U.S. Customs and Border Protection agents working at Los Angeles International Airport (LAX) have made a point to recognize the work of agency canines in detecting prohibited items that are carried overseas.

Over a 72-hour period between July 24th and 26th, Customs and Border Protection beagles at LAX intercepted 81 international passengers allegedly carrying prohibited items from overseas, an agency spokesperson said. The interceptions consisted of 76 plants and 26 animal products weighing a total of 104 pounds.

Customs agents say that the highly specialized canines hold the first line of defense against harmful pests and diseases.

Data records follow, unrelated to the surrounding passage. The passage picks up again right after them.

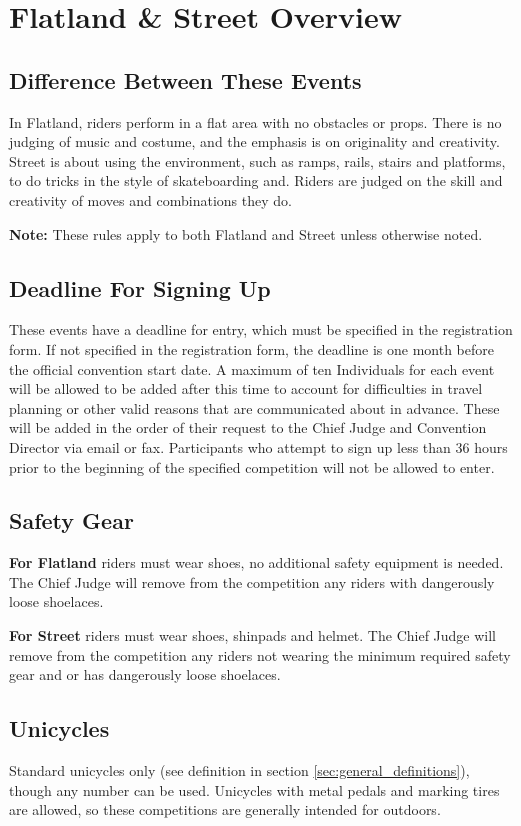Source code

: \chapter{Flatland \& Street \label{chap:flat-street} Overview}

\section{Difference Between These Events}
In Flatland, riders perform in a flat area with no obstacles or props.
There is no judging of music and costume, and the emphasis is on originality and creativity.
Street is about using the environment, such as ramps, rails, stairs and platforms, to do tricks in the style of skateboarding and.
Riders are judged on the skill and creativity of moves and combinations they do.

\textbf{Note:} These rules apply to both Flatland and Street unless otherwise noted.

\section{Deadline For Signing Up}
These events have a deadline for entry, which must be specified in the registration form.
If not specified in the registration form, the deadline is one month before the official convention start date.
A maximum of ten Individuals for each event will be allowed to be added after this time to account for difficulties in travel planning or other valid reasons that are communicated about in advance.
These will be added in the order of their request to the Chief Judge and Convention Director via email or fax.
Participants who attempt to sign up less than 36 hours prior to the beginning of the specified competition will not be allowed to enter.

\section{Safety Gear}
\textbf{For Flatland} riders must wear shoes, no additional safety equipment is needed.
The Chief Judge will remove from the competition any riders with dangerously loose shoelaces. 

\textbf{For Street} riders must wear shoes, shinpads and helmet.
The Chief Judge will remove from the competition any riders not wearing the minimum required safety gear and or has dangerously loose shoelaces.

\section{Unicycles}
Standard unicycles only (see definition in section \ref{sec:general_definitions}), though any number can be used.
Unicycles with metal pedals and marking tires are allowed, so these competitions are generally intended for outdoors.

Every day the dogs detect and intercept foreign threats that can potentially devastate California’s multibillion-dollar agricultural industry, the customs spokesperson said.

“A lot of people relate sniffing dogs to narcotics, but these canines specialize in detecting plants, fruits, vegetables, meat products and all other sorts of prohibited agricultural products,” said Kevin Weeks, director of Field Operations for U.S. Customs and Border Protection in Los Angeles.

Customs and Border Protection has several types of canines which are trained to sniff narcotics, humans, explosives or money.

“These dogs are unique; they are smart, friendly and are extremely effective in accomplishing the CBP mission,” added Weeks.

On a typical day in fiscal year 2008, the agency seized 4,125 prohibited meats, plant materials or animal products, and intercepted 435 agricultural pests at ports of entry.